Intervista a Domenico Starnone di Linnio Accorroni
In una pagina del suo diario, Flaubert , ad indicare la forza seduttiva della bêtise, racconta questo episodio: di notte, in un battello,è irresistibilmente ammaliato dalla conversazione futile e sciocca di due cacciatori: quelle chiacchiere, invece di respingerlo, lo attraggono, tanto da affiancarsi a loro, “in virtù di quell’istinto depravato che ci fa talvolta mettere il naso sotto le coperte per sentire l’odore di un peto”.

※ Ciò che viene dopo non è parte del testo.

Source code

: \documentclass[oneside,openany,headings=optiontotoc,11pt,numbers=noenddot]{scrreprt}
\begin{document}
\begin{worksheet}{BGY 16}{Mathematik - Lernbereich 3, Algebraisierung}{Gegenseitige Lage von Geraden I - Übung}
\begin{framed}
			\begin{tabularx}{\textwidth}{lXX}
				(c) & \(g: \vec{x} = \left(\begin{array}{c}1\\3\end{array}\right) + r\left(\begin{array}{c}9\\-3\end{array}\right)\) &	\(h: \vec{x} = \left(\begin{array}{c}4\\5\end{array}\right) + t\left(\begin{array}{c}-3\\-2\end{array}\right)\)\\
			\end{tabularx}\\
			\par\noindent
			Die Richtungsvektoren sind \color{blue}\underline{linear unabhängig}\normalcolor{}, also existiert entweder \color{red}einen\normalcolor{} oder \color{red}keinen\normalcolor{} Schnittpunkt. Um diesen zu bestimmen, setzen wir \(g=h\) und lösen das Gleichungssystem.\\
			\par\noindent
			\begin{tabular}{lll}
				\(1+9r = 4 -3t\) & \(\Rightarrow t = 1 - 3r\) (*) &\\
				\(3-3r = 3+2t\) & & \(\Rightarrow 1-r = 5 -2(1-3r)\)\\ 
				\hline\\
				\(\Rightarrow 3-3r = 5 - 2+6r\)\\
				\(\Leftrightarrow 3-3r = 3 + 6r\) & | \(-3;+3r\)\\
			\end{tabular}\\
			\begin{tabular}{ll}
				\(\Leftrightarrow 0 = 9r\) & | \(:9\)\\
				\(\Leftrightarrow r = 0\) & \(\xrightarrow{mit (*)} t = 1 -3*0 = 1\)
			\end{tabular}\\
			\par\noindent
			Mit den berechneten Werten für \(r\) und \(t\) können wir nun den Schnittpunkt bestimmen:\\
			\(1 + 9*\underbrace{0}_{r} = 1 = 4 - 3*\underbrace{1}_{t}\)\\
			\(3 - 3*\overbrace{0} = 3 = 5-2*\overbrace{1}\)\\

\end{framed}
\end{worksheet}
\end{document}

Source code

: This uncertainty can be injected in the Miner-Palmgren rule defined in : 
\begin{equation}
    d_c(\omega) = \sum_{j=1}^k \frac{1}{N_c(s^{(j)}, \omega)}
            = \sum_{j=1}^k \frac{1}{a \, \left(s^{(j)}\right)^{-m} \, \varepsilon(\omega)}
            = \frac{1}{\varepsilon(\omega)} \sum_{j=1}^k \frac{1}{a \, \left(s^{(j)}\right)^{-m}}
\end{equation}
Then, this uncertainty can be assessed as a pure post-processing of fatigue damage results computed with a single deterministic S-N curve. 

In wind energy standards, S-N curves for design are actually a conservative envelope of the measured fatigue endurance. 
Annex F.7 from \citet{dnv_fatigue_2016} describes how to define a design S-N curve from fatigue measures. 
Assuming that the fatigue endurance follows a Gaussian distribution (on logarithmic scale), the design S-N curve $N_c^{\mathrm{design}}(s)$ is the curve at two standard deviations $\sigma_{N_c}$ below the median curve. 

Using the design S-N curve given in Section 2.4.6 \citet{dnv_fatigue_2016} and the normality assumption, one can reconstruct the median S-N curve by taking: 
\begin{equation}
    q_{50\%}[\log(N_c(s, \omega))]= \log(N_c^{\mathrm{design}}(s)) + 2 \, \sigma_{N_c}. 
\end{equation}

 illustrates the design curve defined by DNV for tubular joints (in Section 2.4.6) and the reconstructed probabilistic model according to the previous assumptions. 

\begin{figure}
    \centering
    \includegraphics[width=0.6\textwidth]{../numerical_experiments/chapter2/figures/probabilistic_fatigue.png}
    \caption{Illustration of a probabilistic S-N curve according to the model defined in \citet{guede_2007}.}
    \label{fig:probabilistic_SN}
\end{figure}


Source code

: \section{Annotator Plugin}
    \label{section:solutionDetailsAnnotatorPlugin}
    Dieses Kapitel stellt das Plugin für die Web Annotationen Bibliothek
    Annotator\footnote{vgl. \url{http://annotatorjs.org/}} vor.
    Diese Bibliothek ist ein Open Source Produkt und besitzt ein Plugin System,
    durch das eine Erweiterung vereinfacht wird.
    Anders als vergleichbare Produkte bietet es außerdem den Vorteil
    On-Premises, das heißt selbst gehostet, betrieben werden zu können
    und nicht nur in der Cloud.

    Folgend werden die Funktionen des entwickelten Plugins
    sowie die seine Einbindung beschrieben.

Qualcosa di simile è avvenuto in occasione dell’uscita di Labilità, l’ultimo libro di Domenico Starnone: mossi dallo stesso ‘istinto depravato’ di cui parla Flaubert, molti hanno ‘voluttosamente aspirato’ l’odore massmediatico, di chiara derivazione gossipara, scaturito dalla presunta sovrapposizione identitaria tra Elena Ferrante e Domenico Starnone; il subitaneo compattarsi di ranghi, soi- disant, intellettuali in questa pseudo querelle, con toni queruli e voyeuristici da talkshow televisivo di metà pomeriggio, appare illuminante, puntuale paradigma di quella ‘inerzia della critica’ di cui si è discusso in questi giorni, anche su Nazione indiana.